YOUR OBJECTIVE: Retype, word for word, every line of the records below starting at the one that contains "(July 11th 2024)" and ending at the one that contains "Set trashed state"; include both of those lines and nothing more.

(Collected data entries)
---*---

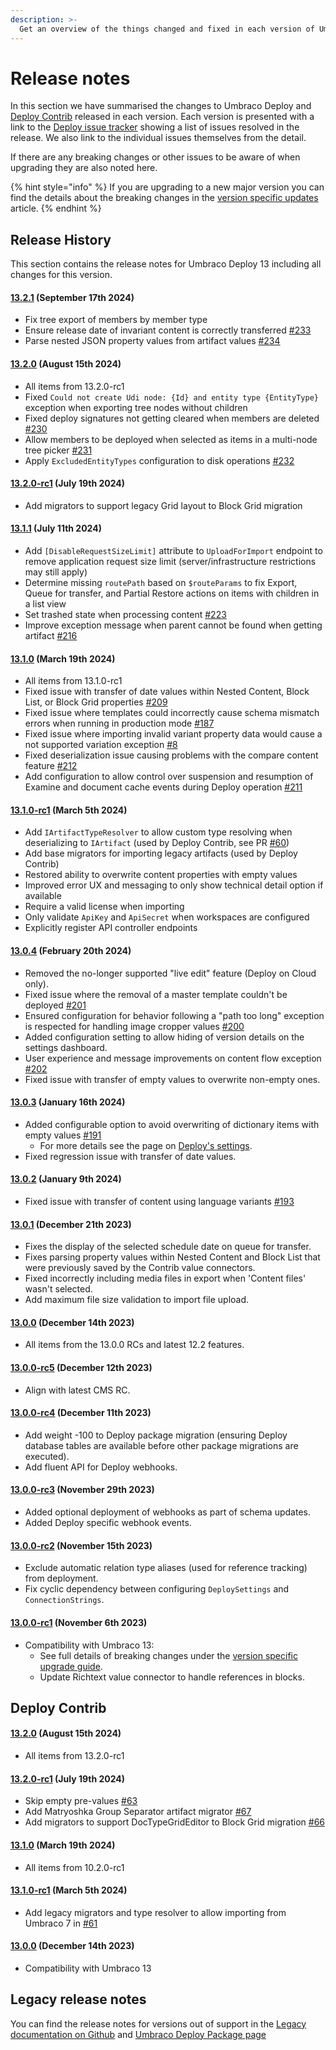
 ```yaml
---
description: >-
  Get an overview of the things changed and fixed in each version of Umbraco Deploy.
---
```


# Release notes

In this section we have summarised the changes to Umbraco Deploy and [Deploy Contrib](https://github.com/umbraco/Umbraco.Deploy.Contrib) released in each version. Each version is presented with a link to the [Deploy issue tracker](https://github.com/umbraco/Umbraco.Deploy.Issues/issues) showing a list of issues resolved in the release. We also link to the individual issues themselves from the detail.

If there are any breaking changes or other issues to be aware of when upgrading they are also noted here.

{% hint style="info" %}
If you are upgrading to a new major version you can find the details about the breaking changes in the [version specific updates](upgrades/version-specific.md) article.
{% endhint %}

## Release History

This section contains the release notes for Umbraco Deploy 13 including all changes for this version.

#### [13.2.1](https://github.com/umbraco/Umbraco.Deploy.Issues/issues?q=is%3Aissue+is%3Aclosed+label%3Arelease%2F13.2.1) (September 17th 2024)

* Fix tree export of members by member type
* Ensure release date of invariant content is correctly transferred [#233](https://github.com/umbraco/Umbraco.Deploy.Issues/issues/233)
* Parse nested JSON property values from artifact values [#234](https://github.com/umbraco/Umbraco.Deploy.Issues/issues/234)

#### [13.2.0](https://github.com/umbraco/Umbraco.Deploy.Issues/issues?q=is%3Aissue+is%3Aclosed+label%3Arelease%2F13.2.0) (August 15th 2024)

* All items from 13.2.0-rc1
* Fixed `Could not create Udi node: {Id} and entity type {EntityType}` exception when exporting tree nodes without children
* Fixed deploy signatures not getting cleared when members are deleted [#230](https://github.com/umbraco/Umbraco.Deploy.Issues/issues/230)
* Allow members to be deployed when selected as items in a multi-node tree picker [#231](https://github.com/umbraco/Umbraco.Deploy.Issues/issues/231)
* Apply `ExcludedEntityTypes` configuration to disk operations [#232](https://github.com/umbraco/Umbraco.Deploy.Issues/issues/232)

#### [13.2.0-rc1](https://github.com/umbraco/Umbraco.Deploy.Issues/issues?q=is%3Aissue+is%3Aclosed+label%3Arelease%2F13.2.0) (July 19th 2024)

* Add migrators to support legacy Grid layout to Block Grid migration

#### [13.1.1](https://github.com/umbraco/Umbraco.Deploy.Issues/issues?q=is%3Aissue+is%3Aclosed+label%3Arelease%2F13.1.1) (July 11th 2024)

* Add `[DisableRequestSizeLimit]` attribute to `UploadForImport` endpoint to remove application request size limit (server/infrastructure restrictions may still apply)
* Determine missing `routePath` based on `$routeParams` to fix Export, Queue for transfer, and Partial Restore actions on items with children in a list view
* Set trashed state when processing content [#223](https://github.com/umbraco/Umbraco.Deploy.Issues/issues/223)
* Improve exception message when parent cannot be found when getting artifact [#216](https://github.com/umbraco/Umbraco.Deploy.Issues/issues/216)

#### [13.1.0](https://github.com/umbraco/Umbraco.Deploy.Issues/issues?q=is%3Aissue+is%3Aclosed+label%3Arelease%2F13.1.0) (March 19th 2024)

* All items from 13.1.0-rc1
* Fixed issue with transfer of date values within Nested Content, Block List, or Block Grid properties [#209](https://github.com/umbraco/Umbraco.Deploy.Issues/issues/209)
* Fixed issue where templates could incorrectly cause schema mismatch errors when running in production mode [#187](https://github.com/umbraco/Umbraco.Deploy.Issues/issues/187)
* Fixed issue where importing invalid variant property data would cause a not supported variation exception [#8](https://github.com/umbraco/Umbraco.Deploy.Issues/issues/8)
* Fixed deserialization issue causing problems with the compare content feature [#212](https://github.com/umbraco/Umbraco.Deploy.Issues/issues/212)
* Add configuration to allow control over suspension and resumption of Examine and document cache events during Deploy operation [#211](https://github.com/umbraco/Umbraco.Deploy.Issues/issues/211)

#### [13.1.0-rc1](https://github.com/umbraco/Umbraco.Deploy.Issues/issues?q=is%3Aissue+is%3Aclosed+label%3Arelease%2F13.1.0) (March 5th 2024)

* Add `IArtifactTypeResolver` to allow custom type resolving when deserializing to `IArtifact` (used by Deploy Contrib, see PR [#60](https://github.com/umbraco/Umbraco.Deploy.Contrib/pull/61))
* Add base migrators for importing legacy artifacts (used by Deploy Contrib)
* Restored ability to overwrite content properties with empty values
* Improved error UX and messaging to only show technical detail option if available
* Require a valid license when importing
* Only validate `ApiKey` and `ApiSecret` when workspaces are configured
* Explicitly register API controller endpoints

#### [13.0.4](https://github.com/umbraco/Umbraco.Deploy.Issues/issues?q=is%3Aissue+is%3Aclosed+label%3Arelease%2F13.0.4) (February 20th 2024)

* Removed the no-longer supported "live edit" feature (Deploy on Cloud only).
* Fixed issue where the removal of a master template couldn't be deployed [#201](https://github.com/umbraco/Umbraco.Deploy.Issues/issues/201)
* Ensured configuration for behavior following a "path too long" exception is respected for handling image cropper values [#200](https://github.com/umbraco/Umbraco.Deploy.Issues/issues/200)
* Added configuration setting to allow hiding of version details on the settings dashboard.
* User experience and message improvements on content flow exception [#202](https://github.com/umbraco/Umbraco.Deploy.Issues/issues/202)
* Fixed issue with transfer of empty values to overwrite non-empty ones.

#### [13.0.3](https://github.com/umbraco/Umbraco.Deploy.Issues/issues?q=is%3Aissue+is%3Aclosed+label%3Arelease%2F13.0.3) (January 16th 2024)

* Added configurable option to avoid overwriting of dictionary items with empty values [#191](https://github.com/umbraco/Umbraco.Deploy.Issues/issues/191)
    * For more details see the page on [Deploy's settings](./getting-started/deploy-settings.md).
* Fixed regression issue with transfer of date values.

#### [13.0.2](https://github.com/umbraco/Umbraco.Deploy.Issues/issues?q=is%3Aissue+is%3Aclosed+label%3Arelease%2F13.0.2) (January 9th 2024)

* Fixed issue with transfer of content using language variants [#193](https://github.com/umbraco/Umbraco.Deploy.Issues/issues/193)

#### [13.0.1](https://github.com/umbraco/Umbraco.Deploy.Issues/issues?q=is%3Aissue+is%3Aclosed+label%3Arelease%2F13.0.1) (December 21th 2023)

* Fixes the display of the selected schedule date on queue for transfer.
* Fixes parsing property values within Nested Content and Block List that were previously saved by the Contrib value connectors.
* Fixed incorrectly including media files in export when 'Content files' wasn't selected.
* Add maximum file size validation to import file upload.

#### [13.0.0](https://github.com/umbraco/Umbraco.Deploy.Issues/issues?q=is%3Aissue+is%3Aclosed+label%3Arelease%2F13.0.0) (December 14th 2023)

* All items from the 13.0.0 RCs and latest 12.2 features.

#### [13.0.0-rc5](https://github.com/umbraco/Umbraco.Deploy.Issues/issues?q=is%3Aissue+is%3Aclosed+label%3Arelease%2F13.0.0) (December 12th 2023)

* Align with latest CMS RC.

#### [13.0.0-rc4](https://github.com/umbraco/Umbraco.Deploy.Issues/issues?q=is%3Aissue+is%3Aclosed+label%3Arelease%2F13.0.0) (December 11th 2023)

* Add weight -100 to Deploy package migration (ensuring Deploy database tables are available before other package migrations are executed).
* Add fluent API for Deploy webhooks.

#### [13.0.0-rc3](https://github.com/umbraco/Umbraco.Deploy.Issues/issues?q=is%3Aissue+is%3Aclosed+label%3Arelease%2F13.0.0) (November 29th 2023)

* Added optional deployment of webhooks as part of schema updates.
* Added Deploy specific webhook events.

#### [13.0.0-rc2](https://github.com/umbraco/Umbraco.Deploy.Issues/issues?q=is%3Aissue+is%3Aclosed+label%3Arelease%2F13.0.0) (November 15th 2023)

* Exclude automatic relation type aliases (used for reference tracking) from deployment.
* Fix cyclic dependency between configuring `DeploySettings` and `ConnectionStrings`.

#### [13.0.0-rc1](https://github.com/umbraco/Umbraco.Deploy.Issues/issues?q=is%3Aissue+is%3Aclosed+label%3Arelease%2F13.0.0) (November 6th 2023)

* Compatibility with Umbraco 13:
  * See full details of breaking changes under the [version specific upgrade guide](upgrades/version-specific.md).
  * Update Richtext value connector to handle references in blocks.

## Deploy Contrib

#### [13.2.0](https://github.com/umbraco/Umbraco.Deploy.Contrib/releases/tag/release-13.2.0) (August 15th 2024)

* All items from 13.2.0-rc1

#### [13.2.0-rc1](https://github.com/umbraco/Umbraco.Deploy.Contrib/releases/tag/release-13.2.0-rc1) (July 19th 2024)

* Skip empty pre-values [#63](https://github.com/umbraco/Umbraco.Deploy.Contrib/pull/63)
* Add Matryoshka Group Separator artifact migrator [#67](https://github.com/umbraco/Umbraco.Deploy.Contrib/pull/67)
* Add migrators to support DocTypeGridEditor to Block Grid migration [#66](https://github.com/umbraco/Umbraco.Deploy.Contrib/pull/66)

#### [13.1.0](https://github.com/umbraco/Umbraco.Deploy.Contrib/releases/tag/release-13.1.0) (March 19th 2024)

* All items from 10.2.0-rc1

#### [13.1.0-rc1](https://github.com/umbraco/Umbraco.Deploy.Contrib/releases/tag/release-13.1.0-rc1) (March 5th 2024)

* Add legacy migrators and type resolver to allow importing from Umbraco 7 in [#61](https://github.com/umbraco/Umbraco.Deploy.Contrib/pull/61)

#### [13.0.0](https://github.com/umbraco/Umbraco.Deploy.Contrib/releases/tag/release-13.0.0) (December 14th 2023)

* Compatibility with Umbraco 13

## Legacy release notes

You can find the release notes for versions out of support in the [Legacy documentation on Github](https://github.com/umbraco/UmbracoDocs/blob/umbraco-eol-versions/11/umbraco-deploy/release-notes.md) and [Umbraco Deploy Package page](https://our.umbraco.com/packages/developer-tools/umbraco-deploy/)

---*---

ANSWER TO THIS PROBLEM:
#### [13.1.1](https://github.com/umbraco/Umbraco.Deploy.Issues/issues?q=is%3Aissue+is%3Aclosed+label%3Arelease%2F13.1.1) (July 11th 2024)

* Add `[DisableRequestSizeLimit]` attribute to `UploadForImport` endpoint to remove application request size limit (server/infrastructure restrictions may still apply)
* Determine missing `routePath` based on `$routeParams` to fix Export, Queue for transfer, and Partial Restore actions on items with children in a list view
* Set trashed state when processing content [#223](https://github.com/umbraco/Umbraco.Deploy.Issues/issues/223)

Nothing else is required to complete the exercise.